(Stored data entries)

▼▼▼

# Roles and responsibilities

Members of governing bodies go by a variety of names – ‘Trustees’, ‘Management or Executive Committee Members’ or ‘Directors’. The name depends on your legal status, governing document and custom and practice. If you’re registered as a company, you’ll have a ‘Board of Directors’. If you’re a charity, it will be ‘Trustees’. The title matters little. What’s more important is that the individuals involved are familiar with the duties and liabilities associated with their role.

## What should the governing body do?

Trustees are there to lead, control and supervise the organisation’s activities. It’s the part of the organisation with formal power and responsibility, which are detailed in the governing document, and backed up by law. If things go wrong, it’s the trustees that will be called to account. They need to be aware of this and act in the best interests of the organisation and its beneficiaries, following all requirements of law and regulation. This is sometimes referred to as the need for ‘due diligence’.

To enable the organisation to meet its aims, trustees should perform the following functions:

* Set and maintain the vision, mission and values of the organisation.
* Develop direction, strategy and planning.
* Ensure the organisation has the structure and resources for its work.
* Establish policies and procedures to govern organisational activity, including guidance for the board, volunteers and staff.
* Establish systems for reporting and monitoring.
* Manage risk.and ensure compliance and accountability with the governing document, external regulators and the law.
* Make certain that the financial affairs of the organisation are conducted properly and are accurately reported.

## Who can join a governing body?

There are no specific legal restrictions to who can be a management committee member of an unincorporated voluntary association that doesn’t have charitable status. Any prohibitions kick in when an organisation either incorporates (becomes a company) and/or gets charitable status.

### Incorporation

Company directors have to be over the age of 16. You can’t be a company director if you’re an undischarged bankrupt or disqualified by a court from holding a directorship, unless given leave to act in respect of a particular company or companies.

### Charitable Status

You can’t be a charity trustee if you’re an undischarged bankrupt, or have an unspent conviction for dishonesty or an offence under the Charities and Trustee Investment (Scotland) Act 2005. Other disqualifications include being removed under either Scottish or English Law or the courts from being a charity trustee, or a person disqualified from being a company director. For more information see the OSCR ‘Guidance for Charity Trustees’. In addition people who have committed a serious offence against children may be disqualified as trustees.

▲▲▲
▼▼▼

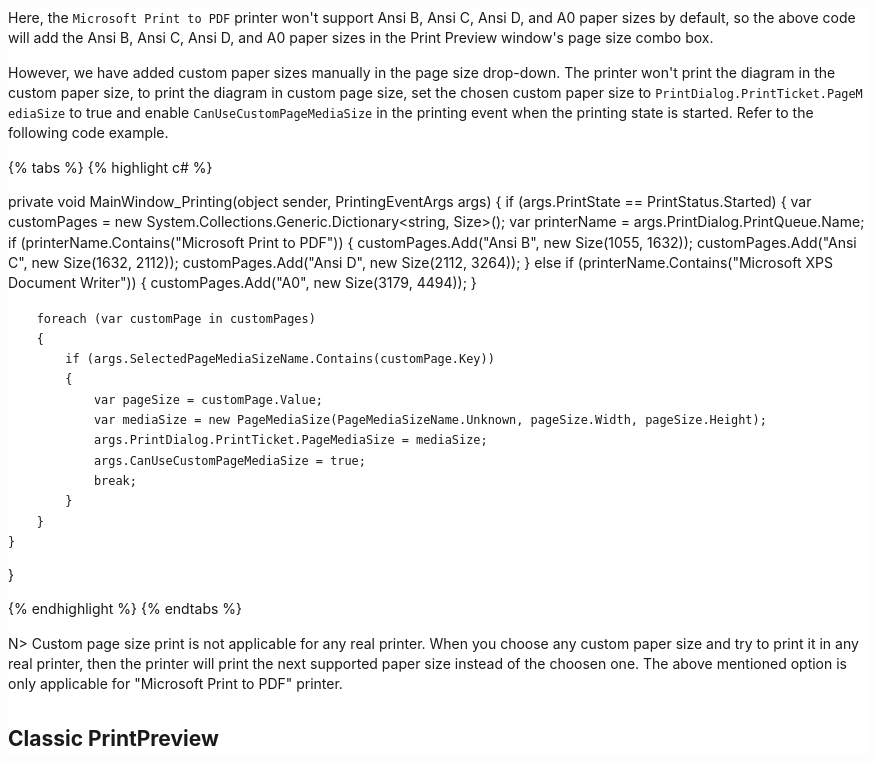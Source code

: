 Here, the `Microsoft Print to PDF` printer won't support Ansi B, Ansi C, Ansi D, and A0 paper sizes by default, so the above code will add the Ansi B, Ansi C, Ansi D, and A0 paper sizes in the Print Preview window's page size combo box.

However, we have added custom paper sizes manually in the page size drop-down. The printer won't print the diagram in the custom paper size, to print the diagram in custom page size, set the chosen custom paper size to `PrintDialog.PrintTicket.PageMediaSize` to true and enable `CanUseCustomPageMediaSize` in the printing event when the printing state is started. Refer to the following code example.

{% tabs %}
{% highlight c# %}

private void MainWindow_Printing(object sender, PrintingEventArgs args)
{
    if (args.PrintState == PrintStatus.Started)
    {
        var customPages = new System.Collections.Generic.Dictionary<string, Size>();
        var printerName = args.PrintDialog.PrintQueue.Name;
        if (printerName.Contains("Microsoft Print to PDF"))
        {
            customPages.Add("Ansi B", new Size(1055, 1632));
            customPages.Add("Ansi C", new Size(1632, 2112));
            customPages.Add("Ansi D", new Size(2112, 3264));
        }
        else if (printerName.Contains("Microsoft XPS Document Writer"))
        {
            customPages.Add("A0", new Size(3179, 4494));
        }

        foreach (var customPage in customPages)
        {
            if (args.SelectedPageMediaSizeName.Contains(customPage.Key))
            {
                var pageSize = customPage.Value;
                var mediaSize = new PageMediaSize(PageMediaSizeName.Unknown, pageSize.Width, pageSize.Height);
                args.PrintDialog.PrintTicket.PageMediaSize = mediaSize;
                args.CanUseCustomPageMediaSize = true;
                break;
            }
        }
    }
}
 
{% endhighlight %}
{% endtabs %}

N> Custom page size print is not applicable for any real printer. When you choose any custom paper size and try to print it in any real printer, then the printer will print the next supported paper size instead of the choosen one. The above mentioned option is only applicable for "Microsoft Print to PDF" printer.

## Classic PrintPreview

▲▲▲

• [AIM OF THE EXERCISE]:
Spot every line in the entries that includes the word "Microsoft", and copy each one out.

• [RESPONSE]:
: Here, the `Microsoft Print to PDF` printer won't support Ansi B, Ansi C, Ansi D, and A0 paper sizes by default, so the above code will add the Ansi B, Ansi C, Ansi D, and A0 paper sizes in the Print Preview window's page size combo box.
        if (printerName.Contains("Microsoft Print to PDF"))
        else if (printerName.Contains("Microsoft XPS Document Writer"))
N> Custom page size print is not applicable for any real printer. When you choose any custom paper size and try to print it in any real printer, then the printer will print the next supported paper size instead of the choosen one. The above mentioned option is only applicable for "Microsoft Print to PDF" printer.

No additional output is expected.